Frist start from converting DataFrame rows to json:

Scala

val jsonDs = df.toJSON

Java

Dataset<String> jsonDs = simpleProf.toJSON();

Scala example:

case class Data(name: String, age: Int)
case class DataObj(id: String, seq: Seq[Data])

val df = session.createDataFrame(Seq(
 DataObj("1", Seq(Data("n1", 1), Data("n2", 2))),
 DataObj("2", Seq(Data("n1", 1), Data("n2", 2), Data("n3", 3))),
 DataObj("3", Seq(Data("n1", 1))),
 DataObj("4", Seq(Data("n4", 44))),
 DataObj("5", Seq(Data("n5", 55)))
))

val jsonDs = df.toJSON

Next steps depends on whether you want to save to one file or multiple files per partition.

Save to one JSON file

Scala

val count = jsonDs.count()
jsonDs
  .repartition(1) // make sure it is only one partition and in consequence one output file
  .rdd
  .zipWithIndex()
  .map { case(json, idx) =>
      if(idx == 0) "[\n" + json + "," // first row
      else if(idx == count-1) json + "\n]" // last row
      else json + ","
  }
  .saveAsTextFile("path")

Java

jsonDs
  .repartition(1) // make sure it is only one partition and in consequence one output file
  .javaRDD()
  .zipWithIndex()
  .map(t -> t._2 == 0 ? "[\n" + t._1 + "," : t._2 == count-1 ? t._1 + "\n]" : t._1 + ",")
  .saveAsTextFile("path");

Save to multiple JSON files for each partition

Scala

jsonDs
  .mapPartitions(vals => Iterator("[" + vals.mkString(",") + "]"))
  .write
  .text("path")

Java

import org.apache.commons.lang3.StringUtils;

jsonDs
  .mapPartitions(input -> Arrays.asList("[" + StringUtils.join(input, ",") + "]").iterator(), Encoders.STRING())
  .write()
  .text("path");
Piotr Kalański
  • 669
  • 1
  • 5
  • 8
  • If you repartition to 1 then your solution for multiple json files should work for one file (and it would be better to use coalesce(1) instead of repartition(1)). Note that when changing to one partition everything would have to fit that one executor. Also you are missing the { and } surrounding the object. – Assaf Mendelson Jun 25 '17 at 09:25
  • can you [lease provide java code for "Save to one JSON file" as i am new to lambda expressions in java. – pavan yadav Jun 25 '17 at 11:22
  • Hi, I've added Java implementation. – Piotr Kalański Jun 25 '17 at 12:18
1

In Python

   def write_valid_json(df, path):
       """Write df to json files, one per partition, with each file being a
           valid json array of objects (instead of Spark's json lines format).
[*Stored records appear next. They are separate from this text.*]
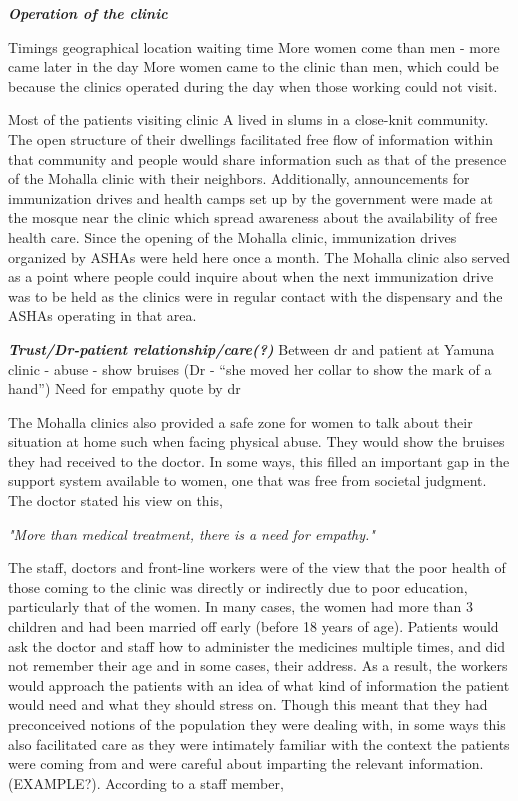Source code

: \textbf{\textit{Operation of the clinic}}

Timings
geographical location
waiting time
	More women come than men - more came later in the day
More women came to the clinic than men, which could be because the clinics operated during the day when those working could not visit.

Most of the patients visiting clinic A lived in slums in a close-knit community. The open structure of their dwellings facilitated free flow of information within that community and people would share information such as that of the presence of the Mohalla clinic with their neighbors. Additionally, announcements for immunization drives and health camps set up by the government were made at the mosque near the clinic which spread awareness about the availability of free health care. Since the opening of the Mohalla clinic, immunization drives organized by ASHAs were held here once a month. The Mohalla clinic also served as a point where people could inquire about when the next immunization drive was to be held as the clinics were in regular contact with the dispensary and the ASHAs operating in that area.

\textbf{\textit{Trust/Dr-patient relationship/care(?)}}
Between dr and patient at Yamuna clinic - abuse - show bruises (Dr - “she moved her collar to show the mark of a hand”) 
Need for empathy quote by dr

The Mohalla clinics also provided a safe zone for women to talk about their situation at home such when facing physical abuse. They would show the bruises they had received to the doctor. In some ways, this filled an important gap in the support system available to women, one that was free from societal judgment. The doctor stated his view on this, 

\textit{"More than medical treatment, there is a need for empathy."}

The staff, doctors and front-line workers were of the view that the poor health of those coming to the clinic was directly or indirectly due to poor education, particularly that of the women. In many cases, the women had more than 3 children and had been married off early (before 18 years of age). Patients would ask the doctor and staff how to administer the medicines multiple times, and did not remember their age and in some cases, their address. As a result, the workers would approach the patients with an idea of what kind of information the patient would need and what they should stress on. Though this meant that they had preconceived notions of the population they were dealing with, in some ways this also facilitated care as they were intimately familiar with the context the patients were coming from and were careful about imparting the relevant information. (EXAMPLE?). According to a staff member,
        Each part file will have the format:
            [{json-version-rec-1},
            {json-version-rec-2},
            ...,
            {json-version-rec-N}]

        Note: If a partition is empty an empty part file will be created.
        """

        def add_delimiters(js):
            try:
                curr = next(js)
            except StopIteration:
                yield ""
                return

            result = f"[{curr}"
            while True:
                try:
                    nxt = next(js)
                    yield f"{result},"
                except StopIteration:
                    yield f"{result}]"
                    return
                curr = nxt 
                result = curr
 
        df.toJSON().mapPartitions(add_delimiters).saveAsTextFile(path)